Thursday, March 26, 2009

Three in one

Julian Dashper, Daniel Malone, John Nixon
Sue Crockford
13 March - 28 March 2009

This is an excellent stock show where three well known, but very individualistic, artists could get in each others way – but they don’t. Lots of space keeps them apart so that their different visual and conceptual characteristics are accentuated.

The main Crockford gallery wall has a particularly elegant arrangement of fifteen Dashper paintings. His palette is restrained and understated and often doesn’t involve paint at all, just simple stretchers made of canvas, linen, jute, plywood, hardboard or drum skin, that are sometimes stacked on top of each other so they subtly project out into the room, or paired placed side by side, flat on the wall. Textured surfaces and clearly elucidated shape and thickness dominate here over chroma.

On the other side of the gallery and pushing into a corner between two smaller walls, John Nixon's paintings indicate a different approach to colour that is often strident or jewel-like with complementary combinations. His earlier works were much closer to what Dashper's are now, but even more object-like. Nixon currently investigates thin supports, saturated hues, more complex juxtapositions, and often structures that have framing borders that compress - instead of expanding a field that runs off the edges. Unlike Dashper he is not keen on circles. Corners rule.

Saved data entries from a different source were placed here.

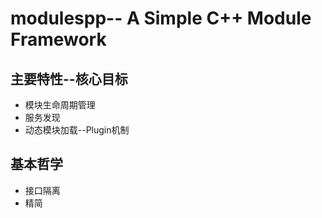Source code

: # modulespp-- A Simple C++ Module Framework

## 主要特性--核心目标
- 模块生命周期管理
- 服务发现
- 动态模块加载--Plugin机制

## 基本哲学
- 接口隔离
- 精简
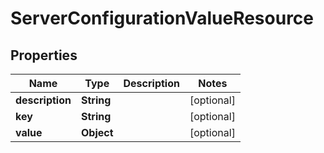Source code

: 

# ServerConfigurationValueResource


## Properties

Name | Type | Description | Notes
------------ | ------------- | ------------- | -------------
**description** | **String** |  |  [optional]
**key** | **String** |  |  [optional]
**value** | **Object** |  |  [optional]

Of the three Daniel Malone works, two come from a performance in Santiago Chile, where he baked a batch of clay kumara in an indigenous oven similar to a hangi. A modified poster, a DVD, and the vegetable ceramics show Malone’s interest in a theory that kumara came initially from South America, bought here by Polynesian navigators.

Malone’s neon signature, sitting glowing in an open package case, is more ideationally convoluted, quoting from an Auckland tagger who amazingly once put it on the ARTSPACE frontage and for whom ‘Malone’ is not his real name. The pink signature is packed in two halves so you have to imagine how they’d look together. It references Billy Apple as well as tagging, and is a curious example of disparate sensibilities perfectly blended to achieve gorgeous results.